Ma vie est un tableau que je me suis efforcé d'enrichir chaque jour avec de belles couleurs, ajoutant patiemment, à l'aide de mon pinceau, un détail ou un reflet à ce merveilleux décor que Dieu m'avait demandé de créer pour Lui.
Un matin, en me réveillant, il me sembla que j'étais arrivé au terme de mon œuvre et que mon tableau était parfait. Oui, j'avais l'impression qu'il ne lui manquait rien, qu'il était pur et sans défaut.
C'est alors que, dans un moment d'inattention, le pinceau m'échappa des mains…
et je fis une vilaine tâche noire au centre du tableau !
Quel drame ce fut pour moi ! Vous ne pouvez pas vous imaginer !

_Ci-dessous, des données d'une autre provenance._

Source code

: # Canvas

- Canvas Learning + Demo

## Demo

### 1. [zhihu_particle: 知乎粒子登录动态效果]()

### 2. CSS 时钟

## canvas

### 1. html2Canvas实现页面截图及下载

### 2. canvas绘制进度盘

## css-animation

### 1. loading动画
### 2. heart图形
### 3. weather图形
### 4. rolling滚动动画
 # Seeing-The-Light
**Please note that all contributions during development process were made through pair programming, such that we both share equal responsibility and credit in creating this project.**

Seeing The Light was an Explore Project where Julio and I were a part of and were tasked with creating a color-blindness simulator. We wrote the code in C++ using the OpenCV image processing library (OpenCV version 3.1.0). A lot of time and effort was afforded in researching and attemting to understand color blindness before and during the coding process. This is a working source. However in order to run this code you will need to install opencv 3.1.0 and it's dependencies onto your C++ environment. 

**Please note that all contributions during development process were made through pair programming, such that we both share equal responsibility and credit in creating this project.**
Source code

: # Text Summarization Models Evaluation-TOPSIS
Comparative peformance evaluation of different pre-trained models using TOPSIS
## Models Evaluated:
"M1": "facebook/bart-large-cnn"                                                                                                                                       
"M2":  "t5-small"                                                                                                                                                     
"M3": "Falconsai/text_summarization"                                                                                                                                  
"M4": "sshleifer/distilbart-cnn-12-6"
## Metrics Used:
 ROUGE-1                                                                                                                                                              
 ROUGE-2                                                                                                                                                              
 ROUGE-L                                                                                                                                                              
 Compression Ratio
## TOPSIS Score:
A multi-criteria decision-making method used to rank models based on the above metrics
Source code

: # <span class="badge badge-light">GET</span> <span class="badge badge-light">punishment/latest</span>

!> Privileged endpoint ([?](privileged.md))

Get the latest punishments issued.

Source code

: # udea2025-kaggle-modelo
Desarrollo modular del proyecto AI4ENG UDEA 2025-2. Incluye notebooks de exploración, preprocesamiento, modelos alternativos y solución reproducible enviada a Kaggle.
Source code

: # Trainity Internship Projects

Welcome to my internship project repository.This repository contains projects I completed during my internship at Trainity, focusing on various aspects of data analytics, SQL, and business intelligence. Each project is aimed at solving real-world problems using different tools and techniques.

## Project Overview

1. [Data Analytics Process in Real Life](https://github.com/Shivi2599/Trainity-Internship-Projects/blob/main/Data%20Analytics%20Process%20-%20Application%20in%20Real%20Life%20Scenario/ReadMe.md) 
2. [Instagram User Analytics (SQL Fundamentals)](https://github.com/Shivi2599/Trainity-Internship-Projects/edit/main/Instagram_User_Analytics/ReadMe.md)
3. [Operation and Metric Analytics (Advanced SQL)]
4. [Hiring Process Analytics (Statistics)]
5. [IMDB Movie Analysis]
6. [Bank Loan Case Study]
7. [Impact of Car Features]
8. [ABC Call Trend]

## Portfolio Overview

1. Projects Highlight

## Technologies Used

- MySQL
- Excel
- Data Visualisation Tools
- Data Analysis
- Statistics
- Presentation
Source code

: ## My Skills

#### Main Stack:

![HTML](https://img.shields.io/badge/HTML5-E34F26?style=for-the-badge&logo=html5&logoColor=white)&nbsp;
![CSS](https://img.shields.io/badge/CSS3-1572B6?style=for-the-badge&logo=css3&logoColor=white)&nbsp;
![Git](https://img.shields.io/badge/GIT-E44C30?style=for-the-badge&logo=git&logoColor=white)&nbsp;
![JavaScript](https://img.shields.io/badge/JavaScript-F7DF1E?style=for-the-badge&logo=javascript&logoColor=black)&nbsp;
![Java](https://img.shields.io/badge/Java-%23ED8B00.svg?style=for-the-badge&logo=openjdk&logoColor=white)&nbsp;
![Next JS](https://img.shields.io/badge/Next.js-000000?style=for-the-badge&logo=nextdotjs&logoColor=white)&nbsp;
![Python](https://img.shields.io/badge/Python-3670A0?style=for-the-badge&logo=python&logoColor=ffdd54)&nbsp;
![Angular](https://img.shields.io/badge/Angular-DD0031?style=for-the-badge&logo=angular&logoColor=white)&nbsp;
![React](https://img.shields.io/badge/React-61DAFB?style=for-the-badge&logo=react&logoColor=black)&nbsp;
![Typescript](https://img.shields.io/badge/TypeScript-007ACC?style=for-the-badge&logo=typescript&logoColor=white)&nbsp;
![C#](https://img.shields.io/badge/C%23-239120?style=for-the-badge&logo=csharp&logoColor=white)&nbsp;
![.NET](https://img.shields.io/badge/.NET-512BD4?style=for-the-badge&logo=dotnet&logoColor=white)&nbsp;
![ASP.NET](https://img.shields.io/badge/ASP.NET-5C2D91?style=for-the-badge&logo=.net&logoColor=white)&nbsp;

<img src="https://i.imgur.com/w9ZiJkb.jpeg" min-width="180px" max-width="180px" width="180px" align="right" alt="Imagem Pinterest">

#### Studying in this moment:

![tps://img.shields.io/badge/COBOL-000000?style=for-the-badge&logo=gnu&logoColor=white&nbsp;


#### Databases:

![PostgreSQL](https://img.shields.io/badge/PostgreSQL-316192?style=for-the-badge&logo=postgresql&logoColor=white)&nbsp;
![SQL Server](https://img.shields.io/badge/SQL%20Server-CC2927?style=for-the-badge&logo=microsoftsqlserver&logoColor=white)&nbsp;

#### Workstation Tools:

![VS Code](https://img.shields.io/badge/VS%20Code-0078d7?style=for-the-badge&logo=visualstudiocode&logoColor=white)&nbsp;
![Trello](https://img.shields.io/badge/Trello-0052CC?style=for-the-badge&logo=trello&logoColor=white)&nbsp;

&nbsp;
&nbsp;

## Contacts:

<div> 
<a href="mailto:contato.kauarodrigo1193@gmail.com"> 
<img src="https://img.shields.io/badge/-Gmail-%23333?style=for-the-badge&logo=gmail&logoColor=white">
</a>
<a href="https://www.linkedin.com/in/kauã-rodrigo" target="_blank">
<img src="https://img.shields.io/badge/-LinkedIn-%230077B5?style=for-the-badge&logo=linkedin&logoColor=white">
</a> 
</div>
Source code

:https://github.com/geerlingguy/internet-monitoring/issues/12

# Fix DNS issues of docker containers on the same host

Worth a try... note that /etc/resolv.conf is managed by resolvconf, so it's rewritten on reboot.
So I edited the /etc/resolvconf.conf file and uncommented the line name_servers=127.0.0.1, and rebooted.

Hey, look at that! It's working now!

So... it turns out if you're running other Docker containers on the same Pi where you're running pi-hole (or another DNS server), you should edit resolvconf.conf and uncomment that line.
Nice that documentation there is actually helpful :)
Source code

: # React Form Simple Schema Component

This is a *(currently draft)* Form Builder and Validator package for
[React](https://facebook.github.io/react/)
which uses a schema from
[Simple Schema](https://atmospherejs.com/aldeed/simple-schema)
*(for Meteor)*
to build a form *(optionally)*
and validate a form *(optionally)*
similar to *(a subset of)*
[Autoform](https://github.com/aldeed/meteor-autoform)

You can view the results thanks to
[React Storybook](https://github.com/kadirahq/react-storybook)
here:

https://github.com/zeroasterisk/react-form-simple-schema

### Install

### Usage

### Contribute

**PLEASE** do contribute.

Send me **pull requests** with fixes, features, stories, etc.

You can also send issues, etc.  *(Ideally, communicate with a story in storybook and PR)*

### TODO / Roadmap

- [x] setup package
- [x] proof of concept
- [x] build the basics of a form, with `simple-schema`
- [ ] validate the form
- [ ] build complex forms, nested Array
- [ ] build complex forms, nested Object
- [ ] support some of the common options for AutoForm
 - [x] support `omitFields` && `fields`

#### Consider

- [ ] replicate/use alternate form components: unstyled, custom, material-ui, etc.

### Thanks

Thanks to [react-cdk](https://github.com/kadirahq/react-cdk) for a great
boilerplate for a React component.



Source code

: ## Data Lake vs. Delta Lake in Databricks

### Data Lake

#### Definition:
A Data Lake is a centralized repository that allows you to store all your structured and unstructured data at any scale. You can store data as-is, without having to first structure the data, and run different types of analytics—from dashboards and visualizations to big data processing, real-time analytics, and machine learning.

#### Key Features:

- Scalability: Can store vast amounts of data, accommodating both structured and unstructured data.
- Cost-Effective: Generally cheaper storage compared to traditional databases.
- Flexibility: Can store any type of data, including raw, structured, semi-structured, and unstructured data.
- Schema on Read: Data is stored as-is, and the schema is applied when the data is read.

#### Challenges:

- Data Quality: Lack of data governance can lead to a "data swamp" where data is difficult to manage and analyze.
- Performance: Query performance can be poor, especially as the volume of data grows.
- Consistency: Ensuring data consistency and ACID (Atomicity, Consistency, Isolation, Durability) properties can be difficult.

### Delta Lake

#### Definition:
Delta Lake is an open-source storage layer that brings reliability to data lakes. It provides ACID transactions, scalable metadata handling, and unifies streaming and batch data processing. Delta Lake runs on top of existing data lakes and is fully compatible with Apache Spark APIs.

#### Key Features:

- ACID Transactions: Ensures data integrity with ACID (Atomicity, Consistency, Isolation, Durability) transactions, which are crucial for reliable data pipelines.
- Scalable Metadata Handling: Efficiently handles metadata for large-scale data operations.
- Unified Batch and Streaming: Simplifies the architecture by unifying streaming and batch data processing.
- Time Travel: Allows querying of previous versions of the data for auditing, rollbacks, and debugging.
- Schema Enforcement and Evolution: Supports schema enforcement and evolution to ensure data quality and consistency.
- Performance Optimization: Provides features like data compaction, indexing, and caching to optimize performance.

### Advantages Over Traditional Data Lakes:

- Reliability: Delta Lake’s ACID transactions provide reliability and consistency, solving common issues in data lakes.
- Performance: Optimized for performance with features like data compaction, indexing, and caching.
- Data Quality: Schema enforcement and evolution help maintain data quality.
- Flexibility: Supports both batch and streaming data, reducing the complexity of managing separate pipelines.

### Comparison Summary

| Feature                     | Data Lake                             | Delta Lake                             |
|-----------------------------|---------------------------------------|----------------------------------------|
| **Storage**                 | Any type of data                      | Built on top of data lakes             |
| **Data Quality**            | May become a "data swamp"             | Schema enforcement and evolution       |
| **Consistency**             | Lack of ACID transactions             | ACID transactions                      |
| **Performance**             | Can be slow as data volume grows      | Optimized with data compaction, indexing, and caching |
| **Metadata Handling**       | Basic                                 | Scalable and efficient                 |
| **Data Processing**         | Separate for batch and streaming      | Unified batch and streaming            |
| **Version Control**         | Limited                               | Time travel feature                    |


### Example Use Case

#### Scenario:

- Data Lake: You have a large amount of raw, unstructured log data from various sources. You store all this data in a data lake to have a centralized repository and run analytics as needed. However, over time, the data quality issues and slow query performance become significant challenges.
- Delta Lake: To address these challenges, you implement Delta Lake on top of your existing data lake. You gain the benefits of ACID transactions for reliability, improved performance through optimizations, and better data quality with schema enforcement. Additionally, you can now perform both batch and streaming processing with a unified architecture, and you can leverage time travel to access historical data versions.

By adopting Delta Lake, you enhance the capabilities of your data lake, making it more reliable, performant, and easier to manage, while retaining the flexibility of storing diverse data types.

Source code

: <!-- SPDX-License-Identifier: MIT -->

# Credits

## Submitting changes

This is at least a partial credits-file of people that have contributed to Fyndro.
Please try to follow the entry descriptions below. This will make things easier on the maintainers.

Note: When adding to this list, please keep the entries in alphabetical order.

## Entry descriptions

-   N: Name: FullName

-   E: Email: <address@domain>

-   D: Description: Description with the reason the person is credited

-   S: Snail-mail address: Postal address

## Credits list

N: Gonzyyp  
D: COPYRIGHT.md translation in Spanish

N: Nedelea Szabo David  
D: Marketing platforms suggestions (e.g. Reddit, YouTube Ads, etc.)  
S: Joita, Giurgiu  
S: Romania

La tâche était si laide que tout le reste du paysage me paraissait horrible. Un
peu comme un beau costume blanc sur lequel on aurait renversé un produit
indélébile, et que l'on ne pourrait plus mettre pour se rendre à un mariage. Un
peu aussi comme un mal qui toucherait un seul organe,
mais qui rendrait tout le corps malade.
Ah, Seigneur ! Tout ce que j'avais mis des années et des années à créer avait
été gâché en une seule seconde ! Mais comment cela avait-il pu m'arriver à moi,
qui suis d'ordinaire si prudent !
Le tableau me faisait honte et j'avais envie de le jeter à la poubelle ! Je ne
pouvais plus le supporter ! J'avais si peur des reproches que Dieu pourrait me
faire !
Je passais des jours et des jours à pleurer ainsi et à me lamenter
devant mon œuvre. J'étais tellement malheureux ! Toute ma vie semblait réduite
à néant !
Un soir, mon pinceau entre les mains, l'idée me vint de faire de cette tâche noire un méchant serpent… un peu, sans doute, pour exorciser ma peine et pour donner une "forme concrète" à la rage qui bouillonnait en moi.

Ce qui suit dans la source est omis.